At present, the trial is still in its blinded phase, meaning that although some outcomes, such as gastrointestinal complaints, have been reported, the researchers conducting the trial cannot say whether the side effect is being reported in patients taking mannitol or in those taking the placebo. 

Arkadir expects the trial to end in approximately two to three months and hopes to report results sometime in mid-October. 

Raphael is encouraged that a clinical trial is finally taking place to address the uncertainty surrounding mannitol. She offers some words of caution, however, regarding the trial’s outcome. 

“The one risk we run into with a relatively small Phase 2 trial is they often don’t replicate in Phase 3,” she said. 

The issue, she says, is that the fewer participants one has in a trial, the more likely random assignment can fail to equalize participants’ symptoms prior to treatment. Participants assigned to one treatment can differ from those assigned to another treatment. With large numbers, these differences might average out, but such an averaging effect doesn’t always work well when sample sizes are small.

This is one reason why “statistically significant” findings from small Phase 2 trials fail to replicate in larger Phase 3 trials.

This isn’t to say that this will occur in Arkadir’s study, so much as it is a reason to maintain a sense of reserve when results are finally reported. 

This trial “is as good as you can do right now, with a Phase 2 study,” Raphael said. 

Arkadir holds no illusion regarding such challenges. Despite addressing an important unmet need in the Parkinson’s community, recruitment into a trial like his is a challenge. 

“We did not recruit the number of patients we hoped for,” he said in an interview. “And this is for two reasons. First, it’s hard to recruit patients for a study which is not supported by the industry. … [Second,] it’s not easy to do a clinical trial with a substance that you can just buy on Amazon.” 

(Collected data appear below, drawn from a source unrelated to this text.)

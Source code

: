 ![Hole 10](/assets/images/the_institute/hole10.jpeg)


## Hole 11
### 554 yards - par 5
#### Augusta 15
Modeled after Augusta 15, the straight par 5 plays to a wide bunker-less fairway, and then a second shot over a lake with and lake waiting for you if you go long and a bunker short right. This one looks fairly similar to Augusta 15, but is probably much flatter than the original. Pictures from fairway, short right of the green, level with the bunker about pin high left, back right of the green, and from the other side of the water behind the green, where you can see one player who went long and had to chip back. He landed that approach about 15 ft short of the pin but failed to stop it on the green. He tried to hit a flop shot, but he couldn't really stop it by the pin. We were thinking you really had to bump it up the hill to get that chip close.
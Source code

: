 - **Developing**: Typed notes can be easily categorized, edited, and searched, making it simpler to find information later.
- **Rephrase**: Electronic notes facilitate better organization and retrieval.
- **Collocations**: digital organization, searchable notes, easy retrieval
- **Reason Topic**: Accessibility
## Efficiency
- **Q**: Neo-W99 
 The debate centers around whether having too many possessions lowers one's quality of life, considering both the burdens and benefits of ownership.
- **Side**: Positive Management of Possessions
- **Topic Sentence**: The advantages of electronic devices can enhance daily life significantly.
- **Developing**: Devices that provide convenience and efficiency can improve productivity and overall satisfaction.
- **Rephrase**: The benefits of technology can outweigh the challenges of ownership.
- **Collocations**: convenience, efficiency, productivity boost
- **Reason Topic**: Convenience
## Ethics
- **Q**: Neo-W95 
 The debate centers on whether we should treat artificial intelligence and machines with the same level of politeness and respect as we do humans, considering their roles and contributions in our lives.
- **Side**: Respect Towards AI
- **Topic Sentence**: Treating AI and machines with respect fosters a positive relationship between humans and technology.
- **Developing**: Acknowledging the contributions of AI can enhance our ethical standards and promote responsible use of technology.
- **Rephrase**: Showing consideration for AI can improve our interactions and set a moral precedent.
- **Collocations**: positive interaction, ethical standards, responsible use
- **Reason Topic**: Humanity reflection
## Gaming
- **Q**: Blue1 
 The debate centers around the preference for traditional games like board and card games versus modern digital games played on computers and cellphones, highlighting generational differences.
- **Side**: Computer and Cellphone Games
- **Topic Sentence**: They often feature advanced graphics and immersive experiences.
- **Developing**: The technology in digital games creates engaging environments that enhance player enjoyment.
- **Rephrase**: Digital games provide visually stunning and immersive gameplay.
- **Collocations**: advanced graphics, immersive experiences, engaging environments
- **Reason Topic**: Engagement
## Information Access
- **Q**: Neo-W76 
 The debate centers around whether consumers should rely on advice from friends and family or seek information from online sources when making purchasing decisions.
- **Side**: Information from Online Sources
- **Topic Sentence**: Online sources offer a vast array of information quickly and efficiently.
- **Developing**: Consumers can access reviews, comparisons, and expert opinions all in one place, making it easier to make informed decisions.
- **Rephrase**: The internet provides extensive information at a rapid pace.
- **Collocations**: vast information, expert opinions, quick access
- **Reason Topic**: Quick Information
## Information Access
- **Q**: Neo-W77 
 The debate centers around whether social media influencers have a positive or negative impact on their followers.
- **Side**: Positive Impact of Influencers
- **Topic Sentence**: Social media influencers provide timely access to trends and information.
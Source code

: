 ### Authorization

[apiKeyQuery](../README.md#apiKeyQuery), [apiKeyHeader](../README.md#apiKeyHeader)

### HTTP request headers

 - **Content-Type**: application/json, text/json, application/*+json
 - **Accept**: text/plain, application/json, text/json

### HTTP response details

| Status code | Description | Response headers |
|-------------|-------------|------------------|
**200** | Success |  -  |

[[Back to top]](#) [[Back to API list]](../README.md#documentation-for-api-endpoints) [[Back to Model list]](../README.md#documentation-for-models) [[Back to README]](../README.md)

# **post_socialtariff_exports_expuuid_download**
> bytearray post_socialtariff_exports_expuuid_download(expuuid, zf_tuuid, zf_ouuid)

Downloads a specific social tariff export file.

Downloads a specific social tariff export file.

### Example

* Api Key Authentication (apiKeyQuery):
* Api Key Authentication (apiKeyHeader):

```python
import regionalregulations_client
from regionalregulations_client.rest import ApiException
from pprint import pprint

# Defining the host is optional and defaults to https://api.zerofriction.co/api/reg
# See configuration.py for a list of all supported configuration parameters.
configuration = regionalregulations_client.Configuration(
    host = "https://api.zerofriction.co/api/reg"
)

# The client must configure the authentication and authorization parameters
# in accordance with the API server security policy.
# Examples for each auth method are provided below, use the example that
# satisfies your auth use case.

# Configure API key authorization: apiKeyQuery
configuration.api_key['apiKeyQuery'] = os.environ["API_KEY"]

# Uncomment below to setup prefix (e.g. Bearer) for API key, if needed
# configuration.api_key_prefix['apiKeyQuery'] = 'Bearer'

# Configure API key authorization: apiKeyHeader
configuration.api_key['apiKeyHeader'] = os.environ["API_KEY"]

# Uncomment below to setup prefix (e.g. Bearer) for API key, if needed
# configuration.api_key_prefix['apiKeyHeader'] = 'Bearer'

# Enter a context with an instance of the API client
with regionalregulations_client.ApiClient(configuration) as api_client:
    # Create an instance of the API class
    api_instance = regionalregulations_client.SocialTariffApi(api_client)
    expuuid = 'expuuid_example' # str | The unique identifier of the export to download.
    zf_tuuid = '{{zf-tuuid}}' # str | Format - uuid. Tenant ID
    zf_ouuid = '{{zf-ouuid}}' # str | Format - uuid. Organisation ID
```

If someone hears that mannitol might help with their symptoms, for instance, and can simply order it online, then why bother with the possibility of being given a placebo instead? 

Arkadir also points out that the global COVID-19 pandemic effectively halted the trial’s last year of recruitment.

Because of this, he says the study lacks sufficient power to really determine  mannitol’s effectiveness. 

Nonetheless, he hopes the data they are collecting will provide enough information regarding mannitol’s efficacy that he can secure funding for a larger trial. 

Sadeh talks of CliniCrowd “harnessing the power of the global cloud.” It is a compelling idea, the potential of which has yet to be uncovered. As for mannitol, although evidence is growing, there is still work to be done, but with the help of CliniCrowd and Arkadir, the data needed to prove its effects on Parkinson’s — one way or the other — may become a reality.